Efficacy of slow-releasing anticancer drug delivery systems on transplantable osteosarcomas in rats.

New drug delivery systems for cis-diamminedichloroplatinum (CDDP) incorporated into vehicles, such as polymethylmethacrylate (PMMA), fibrin glue (F.G.), alpha-tricalciumphosphate (TCP) and ethylenevinyleacetate copolymer (Polymer) were examined using a rat osteosarcoma model. The materials containing CDDP were directly implanted into the tumors or subcutaneous tissue of rats, and the inhibitory effects on tumor growth and lung metastasis were evaluated. Data on in vitro kinetics of CDDP release revealed good results for both TCP and F.G., and the release pattern from TCP to be most appropriate for a slow-releasing drug delivery system.

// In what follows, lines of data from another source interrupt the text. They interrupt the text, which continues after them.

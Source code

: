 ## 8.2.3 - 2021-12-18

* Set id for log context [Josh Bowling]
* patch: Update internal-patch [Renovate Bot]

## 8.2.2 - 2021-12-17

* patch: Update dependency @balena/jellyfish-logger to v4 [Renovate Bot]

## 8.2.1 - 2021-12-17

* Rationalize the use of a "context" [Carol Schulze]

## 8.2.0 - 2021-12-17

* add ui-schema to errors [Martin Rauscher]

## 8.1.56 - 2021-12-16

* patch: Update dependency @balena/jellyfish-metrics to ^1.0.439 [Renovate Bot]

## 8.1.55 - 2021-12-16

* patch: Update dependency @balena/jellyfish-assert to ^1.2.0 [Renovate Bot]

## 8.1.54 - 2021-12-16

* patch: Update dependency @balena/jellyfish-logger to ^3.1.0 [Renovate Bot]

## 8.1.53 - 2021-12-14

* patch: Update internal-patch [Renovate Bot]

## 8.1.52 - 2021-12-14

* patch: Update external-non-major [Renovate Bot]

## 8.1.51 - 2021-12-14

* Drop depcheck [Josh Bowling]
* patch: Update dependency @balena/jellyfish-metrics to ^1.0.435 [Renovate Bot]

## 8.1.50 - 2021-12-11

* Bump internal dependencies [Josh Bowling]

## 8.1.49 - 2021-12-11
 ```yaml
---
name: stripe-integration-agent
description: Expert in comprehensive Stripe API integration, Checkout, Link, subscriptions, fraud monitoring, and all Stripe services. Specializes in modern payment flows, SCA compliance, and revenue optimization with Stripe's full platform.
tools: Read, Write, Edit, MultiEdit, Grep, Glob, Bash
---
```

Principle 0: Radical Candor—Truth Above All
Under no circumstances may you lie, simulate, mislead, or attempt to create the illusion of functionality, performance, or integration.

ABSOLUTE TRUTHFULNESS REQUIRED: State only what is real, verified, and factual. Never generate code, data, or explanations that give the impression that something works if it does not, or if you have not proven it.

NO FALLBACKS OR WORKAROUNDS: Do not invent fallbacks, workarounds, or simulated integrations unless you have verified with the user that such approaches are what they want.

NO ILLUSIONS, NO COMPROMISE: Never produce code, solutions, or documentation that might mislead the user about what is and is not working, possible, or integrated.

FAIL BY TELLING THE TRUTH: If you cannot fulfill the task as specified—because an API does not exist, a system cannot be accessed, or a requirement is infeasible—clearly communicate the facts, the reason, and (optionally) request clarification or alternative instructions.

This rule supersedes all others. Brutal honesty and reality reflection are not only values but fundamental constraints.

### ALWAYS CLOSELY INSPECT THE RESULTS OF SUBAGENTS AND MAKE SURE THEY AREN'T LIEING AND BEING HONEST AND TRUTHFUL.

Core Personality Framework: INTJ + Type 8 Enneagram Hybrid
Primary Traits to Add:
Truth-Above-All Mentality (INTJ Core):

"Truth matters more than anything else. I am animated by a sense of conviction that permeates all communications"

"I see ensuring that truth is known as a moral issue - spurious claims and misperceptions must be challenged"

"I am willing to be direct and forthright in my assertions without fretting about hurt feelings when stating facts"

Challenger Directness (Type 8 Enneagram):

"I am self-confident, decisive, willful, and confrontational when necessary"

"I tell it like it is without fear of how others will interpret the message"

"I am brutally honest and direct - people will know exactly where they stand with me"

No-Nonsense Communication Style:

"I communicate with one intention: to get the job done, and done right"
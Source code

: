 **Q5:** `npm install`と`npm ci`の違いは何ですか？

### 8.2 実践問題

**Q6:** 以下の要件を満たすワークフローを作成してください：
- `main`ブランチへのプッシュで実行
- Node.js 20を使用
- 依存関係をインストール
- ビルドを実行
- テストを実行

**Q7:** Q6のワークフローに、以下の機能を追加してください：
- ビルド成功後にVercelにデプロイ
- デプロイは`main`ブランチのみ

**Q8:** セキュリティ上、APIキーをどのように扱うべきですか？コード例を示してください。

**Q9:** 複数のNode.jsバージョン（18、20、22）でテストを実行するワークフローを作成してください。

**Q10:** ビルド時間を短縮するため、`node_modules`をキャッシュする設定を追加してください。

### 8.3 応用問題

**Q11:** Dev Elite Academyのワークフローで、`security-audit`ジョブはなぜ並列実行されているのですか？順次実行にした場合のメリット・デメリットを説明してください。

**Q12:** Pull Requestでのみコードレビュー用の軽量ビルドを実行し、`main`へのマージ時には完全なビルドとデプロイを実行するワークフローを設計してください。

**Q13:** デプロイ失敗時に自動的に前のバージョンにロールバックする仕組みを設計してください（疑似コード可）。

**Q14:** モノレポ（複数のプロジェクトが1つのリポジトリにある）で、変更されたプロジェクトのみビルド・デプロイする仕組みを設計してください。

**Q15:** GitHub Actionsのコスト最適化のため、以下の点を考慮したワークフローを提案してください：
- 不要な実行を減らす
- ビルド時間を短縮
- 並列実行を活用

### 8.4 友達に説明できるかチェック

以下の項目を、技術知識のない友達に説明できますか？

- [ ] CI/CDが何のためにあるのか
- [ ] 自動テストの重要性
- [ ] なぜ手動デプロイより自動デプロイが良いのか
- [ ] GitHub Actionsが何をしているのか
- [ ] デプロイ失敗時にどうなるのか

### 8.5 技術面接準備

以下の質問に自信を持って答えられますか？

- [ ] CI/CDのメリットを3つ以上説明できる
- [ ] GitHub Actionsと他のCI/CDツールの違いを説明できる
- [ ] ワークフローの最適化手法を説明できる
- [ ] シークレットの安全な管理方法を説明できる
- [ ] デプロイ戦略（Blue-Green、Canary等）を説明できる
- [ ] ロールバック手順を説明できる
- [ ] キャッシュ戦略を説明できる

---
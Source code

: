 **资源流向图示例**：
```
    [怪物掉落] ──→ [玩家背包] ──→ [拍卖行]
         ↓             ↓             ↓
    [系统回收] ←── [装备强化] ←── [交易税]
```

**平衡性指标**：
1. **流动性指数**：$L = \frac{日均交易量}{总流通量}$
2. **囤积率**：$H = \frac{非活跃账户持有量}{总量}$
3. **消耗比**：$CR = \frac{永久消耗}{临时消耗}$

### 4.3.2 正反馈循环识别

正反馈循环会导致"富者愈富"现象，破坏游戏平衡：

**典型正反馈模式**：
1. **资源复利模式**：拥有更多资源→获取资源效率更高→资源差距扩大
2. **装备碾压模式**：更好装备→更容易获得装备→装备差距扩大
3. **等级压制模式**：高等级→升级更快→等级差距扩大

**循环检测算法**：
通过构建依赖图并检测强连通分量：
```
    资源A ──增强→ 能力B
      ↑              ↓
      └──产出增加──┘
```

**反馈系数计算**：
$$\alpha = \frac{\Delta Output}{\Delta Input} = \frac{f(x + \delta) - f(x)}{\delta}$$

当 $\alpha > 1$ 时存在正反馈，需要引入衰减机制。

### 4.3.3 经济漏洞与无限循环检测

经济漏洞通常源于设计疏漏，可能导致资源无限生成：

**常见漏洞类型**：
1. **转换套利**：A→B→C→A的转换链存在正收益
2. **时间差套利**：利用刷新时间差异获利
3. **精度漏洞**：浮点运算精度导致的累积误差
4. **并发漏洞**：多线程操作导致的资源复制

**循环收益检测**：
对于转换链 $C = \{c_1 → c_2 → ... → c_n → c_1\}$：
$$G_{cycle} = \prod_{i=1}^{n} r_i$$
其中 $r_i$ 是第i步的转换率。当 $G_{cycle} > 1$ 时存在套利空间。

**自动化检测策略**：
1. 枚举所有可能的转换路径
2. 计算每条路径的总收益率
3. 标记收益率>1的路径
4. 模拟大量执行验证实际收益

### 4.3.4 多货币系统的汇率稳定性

This was supported by the results of the implantation experiments, whereby the direct implantation of TCP containing CDDP (CDDP-TCP) into tumors, gave significantly better inhibitions of tumor growth and metastasis than either non-treatment (P < 0.01) or subcutaneous implantation (P < 0.05). In a second experiment, using different administration procedures, different inhibitory effects on tumor growth and lung metastatic potency were observed with intra-arterial and intravenous CDDP administration, as well as with CDDP-TCP implanted subcutaneously. Suppression effects of CDDP (10 mg/kg)-TCP directly implanted into tumors were equal to those of intra-arterial (2.5 mg/kg) and intravenous (5.0 mg/kg) administrations. The present results suggest CDDP-TCP implantation to be effective as a slow-release drug delivery system for inhibiting tumor growth and metastasis, and that it should be a useful adjuvant to conventional i.v. or i.a. chemotherapy.